### Problem statement
Could each entry below be written out exactly, with every picture dropped?

***** Dataset records *****

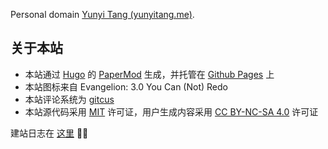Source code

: 
Personal domain [Yunyi Tang (yunyitang.me)](http://www.yunyitang.me/). 

## 关于本站
- 本站通过 [Hugo](https://gohugo.io/) 的 [PaperMod](https://github.com/adityatelange/hugo-PaperMod/) 生成，并托管在 [Github Pages](https://pages.cloudflare.com/) 上
- 本站图标来自 Evangelion: 3.0 You Can (Not) Redo
- 本站评论系统为 [gitcus](https://giscus.app)
- 本站源代码采用 [MIT](https://github.com/yunyit/yunyit.github.io/blob/main/LICENSE.md) 许可证，用户生成内容采用 [CC BY-NC-SA 4.0](https://creativecommons.org/licenses/by-nc-sa/4.0/?ref=chooser-v1) 许可证

建站日志在 [这里](https://www.yunyitang.me/zh/log/) 👋🏼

*****

### Your solution
Source code

: 
Personal domain [Yunyi Tang (yunyitang.me)](http://www.yunyitang.me/). 

## 关于本站
- 本站通过 [Hugo](https://gohugo.io/) 的 [PaperMod](https://github.com/adityatelange/hugo-PaperMod/) 生成，并托管在 [Github Pages](https://pages.cloudflare.com/) 上
- 本站图标来自 Evangelion: 3.0 You Can (Not) Redo
- 本站评论系统为 [gitcus](https://giscus.app)
- 本站源代码采用 [MIT](https://github.com/yunyit/yunyit.github.io/blob/main/LICENSE.md) 许可证，用户生成内容采用 [CC BY-NC-SA 4.0](https://creativecommons.org/licenses/by-nc-sa/4.0/?ref=chooser-v1) 许可证

建站日志在 [这里](https://www.yunyitang.me/zh/log/) 👋🏼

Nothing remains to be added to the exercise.